Brzoskwinka: Chyba nie jestem za ciężka, co?
Pyszałek: Nie, nie. Ważysz tyle co piórko. Ponad 300 kilogramowe piórko.
  • Opis: lecąc na reniferze.

Sid: Czemu jestem na liście niegrzecznych? Czemu? Czemu?
Diego: To proste, bo nie ma listy frajerów.
– Why am I on Santa's naughty list?! Why?! Why?!
– My guess: Because it doesn't have a loser list. (ang.)

Ela: Diego, powęszysz za Sidem.
Diego: Mógłbym, ale od tego oczy szczypią.
Maniek i Ela: Niuchaj!
Diego: Snyf, snyf. (Diego się krzywi, po czym próbuje złapać równowagę) Już mam...

Brzoskwinka: Jak się nazywasz?
Pyszałek: Mam na imię, ee... Pyszałek.
Edek: Pyszałek? (Edek i Zdzichu zaczynają się śmiać).
Pyszałek: To po dziadku.

Brzoskwinka: Jesteś reniferem.
Pyszałek: No. Sie wie.
Sid: Umiesz latać.
Pyszałek: Sie wie.
Zdzichu: Jesteś super.
Pyszałek: Sie wie.

ochroniarz Mikołaja: Kłębek włóczki, a na co to komu? (Rzuca kłębek za siebie).
Diego (łapie kłębek i bawi się nim): Ale jazda.

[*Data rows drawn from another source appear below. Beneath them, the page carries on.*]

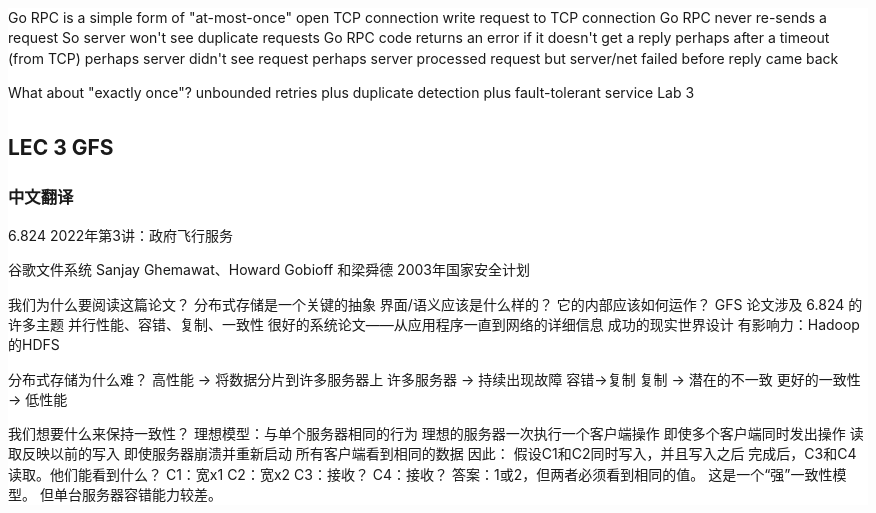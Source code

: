 Go RPC is a simple form of "at-most-once"
  open TCP connection
  write request to TCP connection
  Go RPC never re-sends a request
    So server won't see duplicate requests
  Go RPC code returns an error if it doesn't get a reply
    perhaps after a timeout (from TCP)
    perhaps server didn't see request
    perhaps server processed request but server/net failed before reply came back

What about "exactly once"?
  unbounded retries plus duplicate detection plus fault-tolerant service
  Lab 3

## LEC 3 GFS

### 中文翻译

6.824 2022年第3讲：政府飞行服务

谷歌文件系统
Sanjay Ghemawat、Howard Gobioff 和梁舜德
2003年国家安全计划

我们为什么要阅读这篇论文？
  分布式存储是一个关键的抽象
    界面/语义应该是什么样的？
    它的内部应该如何运作？
  GFS 论文涉及 6.824 的许多主题
    并行性能、容错、复制、一致性
  很好的系统论文——从应用程序一直到网络的详细信息
  成功的现实世界设计
  有影响力：Hadoop的HDFS

分布式存储为什么难？
  高性能 -> 将数据分片到许多服务器上
  许多服务器 -> 持续出现故障
  容错->复制
  复制 -> 潜在的不一致
  更好的一致性 -> 低性能

我们想要什么来保持一致性？
  理想模型：与单个服务器相同的行为
  理想的服务器一次执行一个客户端操作
    即使多个客户端同时发出操作
  读取反映以前的写入
    即使服务器崩溃并重新启动
  所有客户端看到相同的数据
  因此：
    假设C1和C2同时写入，并且写入之后
      完成后，C3和C4读取。他们能看到什么？
    C1：宽x1
    C2：宽x2
    C3：接收？
    C4：接收？
    答案：1或2，但两者必须看到相同的值。
  这是一个“强”一致性模型。
  但单台服务器容错能力较差。
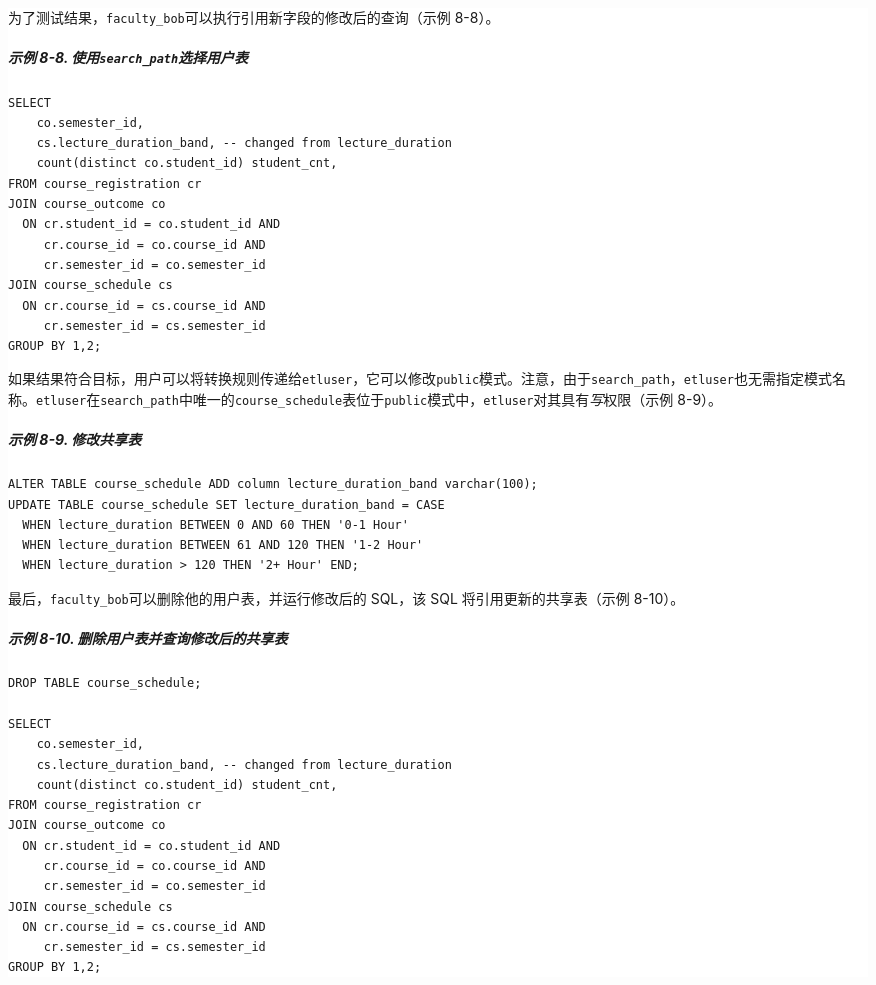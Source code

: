 为了测试结果，`faculty_bob`可以执行引用新字段的修改后的查询（示例 8-8）。

##### 示例 8-8\. 使用`search_path`选择用户表

```
SELECT
    co.semester_id,
    cs.lecture_duration_band, -- changed from lecture_duration
    count(distinct co.student_id) student_cnt,
FROM course_registration cr
JOIN course_outcome co
  ON cr.student_id = co.student_id AND
     cr.course_id = co.course_id AND
     cr.semester_id = co.semester_id
JOIN course_schedule cs
  ON cr.course_id = cs.course_id AND
     cr.semester_id = cs.semester_id
GROUP BY 1,2;
```

如果结果符合目标，用户可以将转换规则传递给`etluser`，它可以修改`public`模式。注意，由于`search_path`，`etluser`也无需指定模式名称。`etluser`在`search_path`中唯一的`course_schedule`表位于`public`模式中，`etluser`对其具有*写*权限（示例 8-9）。

##### 示例 8-9\. 修改共享表

```
ALTER TABLE course_schedule ADD column lecture_duration_band varchar(100);
UPDATE TABLE course_schedule SET lecture_duration_band = CASE
  WHEN lecture_duration BETWEEN 0 AND 60 THEN '0-1 Hour'
  WHEN lecture_duration BETWEEN 61 AND 120 THEN '1-2 Hour'
  WHEN lecture_duration > 120 THEN '2+ Hour' END;
```

最后，`faculty_bob`可以删除他的用户表，并运行修改后的 SQL，该 SQL 将引用更新的共享表（示例 8-10）。

##### 示例 8-10\. 删除用户表并查询修改后的共享表

```
DROP TABLE course_schedule;

SELECT
    co.semester_id,
    cs.lecture_duration_band, -- changed from lecture_duration
    count(distinct co.student_id) student_cnt,
FROM course_registration cr
JOIN course_outcome co
  ON cr.student_id = co.student_id AND
     cr.course_id = co.course_id AND
     cr.semester_id = co.semester_id
JOIN course_schedule cs
  ON cr.course_id = cs.course_id AND
     cr.semester_id = cs.semester_id
GROUP BY 1,2;
```
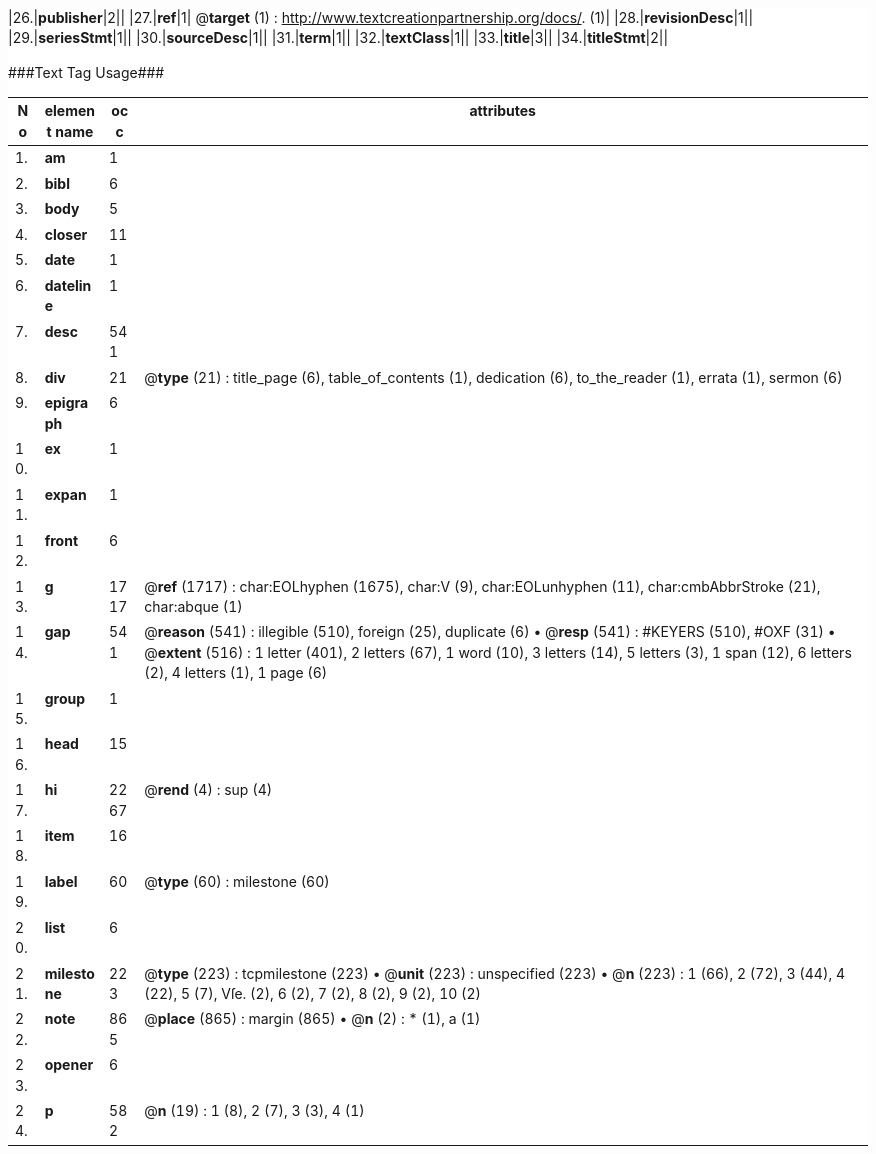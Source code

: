 |26.|__publisher__|2||
|27.|__ref__|1| @__target__ (1) : http://www.textcreationpartnership.org/docs/. (1)|
|28.|__revisionDesc__|1||
|29.|__seriesStmt__|1||
|30.|__sourceDesc__|1||
|31.|__term__|1||
|32.|__textClass__|1||
|33.|__title__|3||
|34.|__titleStmt__|2||


###Text Tag Usage###

|No|element name|occ|attributes|
|---|---|---|---|
|1.|__am__|1||
|2.|__bibl__|6||
|3.|__body__|5||
|4.|__closer__|11||
|5.|__date__|1||
|6.|__dateline__|1||
|7.|__desc__|541||
|8.|__div__|21| @__type__ (21) : title_page (6), table_of_contents (1), dedication (6), to_the_reader (1), errata (1), sermon (6)|
|9.|__epigraph__|6||
|10.|__ex__|1||
|11.|__expan__|1||
|12.|__front__|6||
|13.|__g__|1717| @__ref__ (1717) : char:EOLhyphen (1675), char:V (9), char:EOLunhyphen (11), char:cmbAbbrStroke (21), char:abque (1)|
|14.|__gap__|541| @__reason__ (541) : illegible (510), foreign (25), duplicate (6)  •  @__resp__ (541) : #KEYERS (510), #OXF (31)  •  @__extent__ (516) : 1 letter (401), 2 letters (67), 1 word (10), 3 letters (14), 5 letters (3), 1 span (12), 6 letters (2), 4 letters (1), 1 page (6)|
|15.|__group__|1||
|16.|__head__|15||
|17.|__hi__|2267| @__rend__ (4) : sup (4)|
|18.|__item__|16||
|19.|__label__|60| @__type__ (60) : milestone (60)|
|20.|__list__|6||
|21.|__milestone__|223| @__type__ (223) : tcpmilestone (223)  •  @__unit__ (223) : unspecified (223)  •  @__n__ (223) : 1 (66), 2 (72), 3 (44), 4 (22), 5 (7), Vſe. (2), 6 (2), 7 (2), 8 (2), 9 (2), 10 (2)|
|22.|__note__|865| @__place__ (865) : margin (865)  •  @__n__ (2) : * (1), a (1)|
|23.|__opener__|6||
|24.|__p__|582| @__n__ (19) : 1 (8), 2 (7), 3 (3), 4 (1)|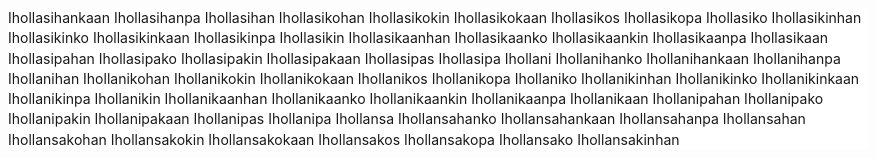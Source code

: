 Ihollasihankaan
Ihollasihanpa
Ihollasihan
Ihollasikohan
Ihollasikokin
Ihollasikokaan
Ihollasikos
Ihollasikopa
Ihollasiko
Ihollasikinhan
Ihollasikinko
Ihollasikinkaan
Ihollasikinpa
Ihollasikin
Ihollasikaanhan
Ihollasikaanko
Ihollasikaankin
Ihollasikaanpa
Ihollasikaan
Ihollasipahan
Ihollasipako
Ihollasipakin
Ihollasipakaan
Ihollasipas
Ihollasipa
Ihollani
Ihollanihanko
Ihollanihankaan
Ihollanihanpa
Ihollanihan
Ihollanikohan
Ihollanikokin
Ihollanikokaan
Ihollanikos
Ihollanikopa
Ihollaniko
Ihollanikinhan
Ihollanikinko
Ihollanikinkaan
Ihollanikinpa
Ihollanikin
Ihollanikaanhan
Ihollanikaanko
Ihollanikaankin
Ihollanikaanpa
Ihollanikaan
Ihollanipahan
Ihollanipako
Ihollanipakin
Ihollanipakaan
Ihollanipas
Ihollanipa
Ihollansa
Ihollansahanko
Ihollansahankaan
Ihollansahanpa
Ihollansahan
Ihollansakohan
Ihollansakokin
Ihollansakokaan
Ihollansakos
Ihollansakopa
Ihollansako
Ihollansakinhan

Maniek: Masz dożywotni szlaban.
Brzoskwinka: Sorki tato.
Maniek: To było do Sida.
Sid: Sorki tato.

Sid: Na nim [świątecznym głazie] nikt oka nie zawiesi. Trzeba coś dużego, wysokiego, błyszczącego. Takiego z klasą. Drzewko.
Maniek: Świąteczne drzewko? Słyszysz, co ty wygadujesz?
Diego: Tu są miliony drzew, Sid. Czemu miałby zauważyć to?
Sid: Możemy je przyozdobić. Zdzich, Edek. (Ubierają choinkę). I voilà.
Diego: Wygląda całkiem, całkiem.
Maniek: E, to się nie przyjmie.

Zdzichu: Nie maż się, Sid.
Sid: Bo co?
Edek: Masz już lodowe kamaszki.

Maniek: No i jak? (Pokazując sklejony świąteczny głaz).
Diego: Chcesz szczerą wersję czy wolisz świąteczną?
Maniek: E... Dawaj świąteczną.
Diego: Majstersztyk. (Głaz się rozpada).
– What do you think?
– You want an honest answer or a Christmas answer?
– Uh... Christmas answer.
– It's gorgeous. (ang.)

Brzoskwinka: Śliwki w cukrze!
Zdzichu: Miętowa kora!
Sid: Żółty śnieg, mój ulubiony!
Pyszałek: Nie. Nie radzę.
– Sugar plums!
– Peppermint bark!
– Yellow snow, my favorite!
– Don't! Just don't. (ang.)

Maniek (śpiewa): Świąteczny głaz, świąteczny głaz. 30 ton granitu. A każda ga...
Diego: Wiesz, że śpiewasz do kamienia?
Maniek: To taka świąteczna tradycja dla dzieci. Szablozębne nie mają tradycji?
Diego: Mamy. (Lepi zwierzątko ze śniegu). Mój tata co roku przynosił do domu wielkie, tłuściutkie gazele i potem wszyscy rzucaliśmy się na... (Rzuca się na zwierzątko ze śniegu).
Ela: Ahym! (Wskazuje na przerażoną Brzoskwinkę).
Diego: Na prezenty. Graliśmy z gazelami, pląsaliśmy i nie jedliśmy ich. Koniec.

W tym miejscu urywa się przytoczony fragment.